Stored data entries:
——————

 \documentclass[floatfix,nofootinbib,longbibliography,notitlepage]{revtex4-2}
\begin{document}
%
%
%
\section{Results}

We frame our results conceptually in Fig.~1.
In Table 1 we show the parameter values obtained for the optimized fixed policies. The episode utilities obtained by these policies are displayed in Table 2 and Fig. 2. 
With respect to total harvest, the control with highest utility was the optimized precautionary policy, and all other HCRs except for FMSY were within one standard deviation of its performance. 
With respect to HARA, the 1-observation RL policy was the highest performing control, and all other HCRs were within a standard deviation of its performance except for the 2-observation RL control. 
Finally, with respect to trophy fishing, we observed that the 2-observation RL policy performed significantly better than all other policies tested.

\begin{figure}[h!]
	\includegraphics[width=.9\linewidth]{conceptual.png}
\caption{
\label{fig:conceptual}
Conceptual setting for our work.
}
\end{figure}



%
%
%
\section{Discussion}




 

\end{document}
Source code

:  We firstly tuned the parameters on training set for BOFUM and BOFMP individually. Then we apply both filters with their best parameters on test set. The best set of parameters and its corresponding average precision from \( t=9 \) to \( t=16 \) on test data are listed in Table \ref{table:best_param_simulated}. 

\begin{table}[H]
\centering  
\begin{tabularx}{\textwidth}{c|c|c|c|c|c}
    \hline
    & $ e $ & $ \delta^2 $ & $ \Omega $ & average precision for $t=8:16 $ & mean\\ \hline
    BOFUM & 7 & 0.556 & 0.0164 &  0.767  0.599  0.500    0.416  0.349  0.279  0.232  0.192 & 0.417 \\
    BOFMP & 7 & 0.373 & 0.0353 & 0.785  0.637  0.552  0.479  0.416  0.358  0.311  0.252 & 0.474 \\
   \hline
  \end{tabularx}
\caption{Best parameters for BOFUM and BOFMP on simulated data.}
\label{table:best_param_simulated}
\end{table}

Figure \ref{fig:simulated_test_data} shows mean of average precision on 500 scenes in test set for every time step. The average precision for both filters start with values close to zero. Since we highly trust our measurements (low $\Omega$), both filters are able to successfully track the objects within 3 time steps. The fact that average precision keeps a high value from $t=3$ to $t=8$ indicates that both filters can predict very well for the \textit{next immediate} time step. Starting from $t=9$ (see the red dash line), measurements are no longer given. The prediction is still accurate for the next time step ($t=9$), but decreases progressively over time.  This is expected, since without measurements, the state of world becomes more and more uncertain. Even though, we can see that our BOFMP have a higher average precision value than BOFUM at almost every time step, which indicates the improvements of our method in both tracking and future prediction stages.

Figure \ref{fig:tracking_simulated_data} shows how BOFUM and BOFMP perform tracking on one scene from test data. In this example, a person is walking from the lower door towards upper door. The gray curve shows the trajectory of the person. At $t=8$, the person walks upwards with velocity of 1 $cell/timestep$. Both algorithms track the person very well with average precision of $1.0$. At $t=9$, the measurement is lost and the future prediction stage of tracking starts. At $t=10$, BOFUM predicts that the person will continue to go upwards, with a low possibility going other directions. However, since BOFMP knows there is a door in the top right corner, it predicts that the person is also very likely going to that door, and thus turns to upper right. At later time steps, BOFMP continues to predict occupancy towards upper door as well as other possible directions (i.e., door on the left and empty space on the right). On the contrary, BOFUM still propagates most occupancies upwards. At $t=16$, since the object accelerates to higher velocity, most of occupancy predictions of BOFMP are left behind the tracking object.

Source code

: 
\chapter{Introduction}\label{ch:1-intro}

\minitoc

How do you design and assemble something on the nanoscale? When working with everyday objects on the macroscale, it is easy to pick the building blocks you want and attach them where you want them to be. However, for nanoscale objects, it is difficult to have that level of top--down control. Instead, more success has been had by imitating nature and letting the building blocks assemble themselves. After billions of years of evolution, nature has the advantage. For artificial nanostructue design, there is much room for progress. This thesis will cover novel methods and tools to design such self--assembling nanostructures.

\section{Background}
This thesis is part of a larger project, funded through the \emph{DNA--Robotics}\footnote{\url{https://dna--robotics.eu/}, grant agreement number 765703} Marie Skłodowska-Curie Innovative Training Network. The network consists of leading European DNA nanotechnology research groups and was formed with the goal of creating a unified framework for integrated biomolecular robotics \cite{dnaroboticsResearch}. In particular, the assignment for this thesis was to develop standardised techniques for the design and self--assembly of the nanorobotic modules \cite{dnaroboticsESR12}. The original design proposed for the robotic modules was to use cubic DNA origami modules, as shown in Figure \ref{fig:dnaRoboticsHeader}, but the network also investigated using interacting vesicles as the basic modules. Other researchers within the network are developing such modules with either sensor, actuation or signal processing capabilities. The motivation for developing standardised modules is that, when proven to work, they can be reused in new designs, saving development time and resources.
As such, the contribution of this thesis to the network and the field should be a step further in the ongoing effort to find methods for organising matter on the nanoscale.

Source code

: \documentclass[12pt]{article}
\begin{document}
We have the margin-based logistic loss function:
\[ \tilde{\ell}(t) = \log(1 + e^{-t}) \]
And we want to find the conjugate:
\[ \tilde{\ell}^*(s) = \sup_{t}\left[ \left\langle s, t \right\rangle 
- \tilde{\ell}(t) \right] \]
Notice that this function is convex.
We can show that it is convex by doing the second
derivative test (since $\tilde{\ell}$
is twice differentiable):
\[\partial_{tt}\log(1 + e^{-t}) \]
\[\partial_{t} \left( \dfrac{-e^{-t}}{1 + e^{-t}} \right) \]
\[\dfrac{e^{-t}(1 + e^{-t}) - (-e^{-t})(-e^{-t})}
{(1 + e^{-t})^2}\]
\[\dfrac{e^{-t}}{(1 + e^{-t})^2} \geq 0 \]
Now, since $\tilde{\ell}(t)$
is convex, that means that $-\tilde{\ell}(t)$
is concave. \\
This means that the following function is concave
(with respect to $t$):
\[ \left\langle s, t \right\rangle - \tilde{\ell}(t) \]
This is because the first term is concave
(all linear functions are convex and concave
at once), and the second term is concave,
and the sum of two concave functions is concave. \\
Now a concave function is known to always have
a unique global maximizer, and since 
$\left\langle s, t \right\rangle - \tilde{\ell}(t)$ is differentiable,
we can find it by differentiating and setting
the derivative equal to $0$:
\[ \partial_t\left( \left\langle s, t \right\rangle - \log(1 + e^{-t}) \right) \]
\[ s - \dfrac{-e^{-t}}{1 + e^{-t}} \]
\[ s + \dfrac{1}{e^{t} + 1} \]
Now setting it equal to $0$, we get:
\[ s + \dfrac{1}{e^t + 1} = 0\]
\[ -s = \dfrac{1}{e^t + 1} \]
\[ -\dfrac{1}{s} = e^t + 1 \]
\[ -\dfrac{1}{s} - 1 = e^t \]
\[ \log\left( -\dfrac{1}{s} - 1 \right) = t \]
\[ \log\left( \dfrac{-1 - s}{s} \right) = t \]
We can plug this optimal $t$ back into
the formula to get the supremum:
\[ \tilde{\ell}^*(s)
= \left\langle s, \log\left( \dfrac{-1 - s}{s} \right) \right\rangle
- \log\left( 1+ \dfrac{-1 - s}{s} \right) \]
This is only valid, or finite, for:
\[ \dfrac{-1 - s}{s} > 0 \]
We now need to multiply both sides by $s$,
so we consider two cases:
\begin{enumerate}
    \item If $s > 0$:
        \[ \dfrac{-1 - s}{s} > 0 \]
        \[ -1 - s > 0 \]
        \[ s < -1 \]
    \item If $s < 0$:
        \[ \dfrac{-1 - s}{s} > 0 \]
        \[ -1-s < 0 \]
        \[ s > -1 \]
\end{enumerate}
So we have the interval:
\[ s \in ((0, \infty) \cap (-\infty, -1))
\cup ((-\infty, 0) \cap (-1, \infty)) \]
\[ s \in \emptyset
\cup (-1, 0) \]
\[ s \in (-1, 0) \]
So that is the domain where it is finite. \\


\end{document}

——————

__What this task involves__
What is needed is an exact copy of all the data above.

__Solution for this task__
 \documentclass[floatfix,nofootinbib,longbibliography,notitlepage]{revtex4-2}
\begin{document}
%
%
%
\section{Results}

We frame our results conceptually in Fig.~1.
In Table 1 we show the parameter values obtained for the optimized fixed policies. The episode utilities obtained by these policies are displayed in Table 2 and Fig. 2. 
With respect to total harvest, the control with highest utility was the optimized precautionary policy, and all other HCRs except for FMSY were within one standard deviation of its performance. 
With respect to HARA, the 1-observation RL policy was the highest performing control, and all other HCRs were within a standard deviation of its performance except for the 2-observation RL control. 
Finally, with respect to trophy fishing, we observed that the 2-observation RL policy performed significantly better than all other policies tested.

\begin{figure}[h!]
	\includegraphics[width=.9\linewidth]{conceptual.png}
\caption{
\label{fig:conceptual}
Conceptual setting for our work.
}
\end{figure}



%
%
%
\section{Discussion}




 

\end{document}
Source code

:  We firstly tuned the parameters on training set for BOFUM and BOFMP individually. Then we apply both filters with their best parameters on test set. The best set of parameters and its corresponding average precision from \( t=9 \) to \( t=16 \) on test data are listed in Table \ref{table:best_param_simulated}. 

\begin{table}[H]
\centering  
\begin{tabularx}{\textwidth}{c|c|c|c|c|c}
    \hline
    & $ e $ & $ \delta^2 $ & $ \Omega $ & average precision for $t=8:16 $ & mean\\ \hline
    BOFUM & 7 & 0.556 & 0.0164 &  0.767  0.599  0.500    0.416  0.349  0.279  0.232  0.192 & 0.417 \\
    BOFMP & 7 & 0.373 & 0.0353 & 0.785  0.637  0.552  0.479  0.416  0.358  0.311  0.252 & 0.474 \\
   \hline
  \end{tabularx}
\caption{Best parameters for BOFUM and BOFMP on simulated data.}
\label{table:best_param_simulated}
\end{table}

Figure \ref{fig:simulated_test_data} shows mean of average precision on 500 scenes in test set for every time step. The average precision for both filters start with values close to zero. Since we highly trust our measurements (low $\Omega$), both filters are able to successfully track the objects within 3 time steps. The fact that average precision keeps a high value from $t=3$ to $t=8$ indicates that both filters can predict very well for the \textit{next immediate} time step. Starting from $t=9$ (see the red dash line), measurements are no longer given. The prediction is still accurate for the next time step ($t=9$), but decreases progressively over time.  This is expected, since without measurements, the state of world becomes more and more uncertain. Even though, we can see that our BOFMP have a higher average precision value than BOFUM at almost every time step, which indicates the improvements of our method in both tracking and future prediction stages.

Figure \ref{fig:tracking_simulated_data} shows how BOFUM and BOFMP perform tracking on one scene from test data. In this example, a person is walking from the lower door towards upper door. The gray curve shows the trajectory of the person. At $t=8$, the person walks upwards with velocity of 1 $cell/timestep$. Both algorithms track the person very well with average precision of $1.0$. At $t=9$, the measurement is lost and the future prediction stage of tracking starts. At $t=10$, BOFUM predicts that the person will continue to go upwards, with a low possibility going other directions. However, since BOFMP knows there is a door in the top right corner, it predicts that the person is also very likely going to that door, and thus turns to upper right. At later time steps, BOFMP continues to predict occupancy towards upper door as well as other possible directions (i.e., door on the left and empty space on the right). On the contrary, BOFUM still propagates most occupancies upwards. At $t=16$, since the object accelerates to higher velocity, most of occupancy predictions of BOFMP are left behind the tracking object.

Source code

: 
\chapter{Introduction}\label{ch:1-intro}

\minitoc

How do you design and assemble something on the nanoscale? When working with everyday objects on the macroscale, it is easy to pick the building blocks you want and attach them where you want them to be. However, for nanoscale objects, it is difficult to have that level of top--down control. Instead, more success has been had by imitating nature and letting the building blocks assemble themselves. After billions of years of evolution, nature has the advantage. For artificial nanostructue design, there is much room for progress. This thesis will cover novel methods and tools to design such self--assembling nanostructures.

\section{Background}
This thesis is part of a larger project, funded through the \emph{DNA--Robotics}\footnote{\url{https://dna--robotics.eu/}, grant agreement number 765703} Marie Skłodowska-Curie Innovative Training Network. The network consists of leading European DNA nanotechnology research groups and was formed with the goal of creating a unified framework for integrated biomolecular robotics \cite{dnaroboticsResearch}. In particular, the assignment for this thesis was to develop standardised techniques for the design and self--assembly of the nanorobotic modules \cite{dnaroboticsESR12}. The original design proposed for the robotic modules was to use cubic DNA origami modules, as shown in Figure \ref{fig:dnaRoboticsHeader}, but the network also investigated using interacting vesicles as the basic modules. Other researchers within the network are developing such modules with either sensor, actuation or signal processing capabilities. The motivation for developing standardised modules is that, when proven to work, they can be reused in new designs, saving development time and resources.
As such, the contribution of this thesis to the network and the field should be a step further in the ongoing effort to find methods for organising matter on the nanoscale.

Source code

: \documentclass[12pt]{article}
\begin{document}
We have the margin-based logistic loss function:
\[ \tilde{\ell}(t) = \log(1 + e^{-t}) \]
And we want to find the conjugate:
\[ \tilde{\ell}^*(s) = \sup_{t}\left[ \left\langle s, t \right\rangle 
- \tilde{\ell}(t) \right] \]
Notice that this function is convex.
We can show that it is convex by doing the second
derivative test (since $\tilde{\ell}$
is twice differentiable):
\[\partial_{tt}\log(1 + e^{-t}) \]
\[\partial_{t} \left( \dfrac{-e^{-t}}{1 + e^{-t}} \right) \]
\[\dfrac{e^{-t}(1 + e^{-t}) - (-e^{-t})(-e^{-t})}
{(1 + e^{-t})^2}\]
\[\dfrac{e^{-t}}{(1 + e^{-t})^2} \geq 0 \]
Now, since $\tilde{\ell}(t)$
is convex, that means that $-\tilde{\ell}(t)$
is concave. \\
This means that the following function is concave
(with respect to $t$):
\[ \left\langle s, t \right\rangle - \tilde{\ell}(t) \]
This is because the first term is concave
(all linear functions are convex and concave
at once), and the second term is concave,
and the sum of two concave functions is concave. \\
Now a concave function is known to always have
a unique global maximizer, and since 
$\left\langle s, t \right\rangle - \tilde{\ell}(t)$ is differentiable,
we can find it by differentiating and setting
the derivative equal to $0$:
\[ \partial_t\left( \left\langle s, t \right\rangle - \log(1 + e^{-t}) \right) \]
\[ s - \dfrac{-e^{-t}}{1 + e^{-t}} \]
\[ s + \dfrac{1}{e^{t} + 1} \]
Now setting it equal to $0$, we get:
\[ s + \dfrac{1}{e^t + 1} = 0\]
\[ -s = \dfrac{1}{e^t + 1} \]
\[ -\dfrac{1}{s} = e^t + 1 \]
\[ -\dfrac{1}{s} - 1 = e^t \]
\[ \log\left( -\dfrac{1}{s} - 1 \right) = t \]
\[ \log\left( \dfrac{-1 - s}{s} \right) = t \]
We can plug this optimal $t$ back into
the formula to get the supremum:
\[ \tilde{\ell}^*(s)
= \left\langle s, \log\left( \dfrac{-1 - s}{s} \right) \right\rangle
- \log\left( 1+ \dfrac{-1 - s}{s} \right) \]
This is only valid, or finite, for:
\[ \dfrac{-1 - s}{s} > 0 \]
We now need to multiply both sides by $s$,
so we consider two cases:
\begin{enumerate}
    \item If $s > 0$:
        \[ \dfrac{-1 - s}{s} > 0 \]
        \[ -1 - s > 0 \]
        \[ s < -1 \]
    \item If $s < 0$:
        \[ \dfrac{-1 - s}{s} > 0 \]
        \[ -1-s < 0 \]
        \[ s > -1 \]
\end{enumerate}
So we have the interval:
\[ s \in ((0, \infty) \cap (-\infty, -1))
\cup ((-\infty, 0) \cap (-1, \infty)) \]
\[ s \in \emptyset
\cup (-1, 0) \]
\[ s \in (-1, 0) \]
So that is the domain where it is finite. \\


\end{document}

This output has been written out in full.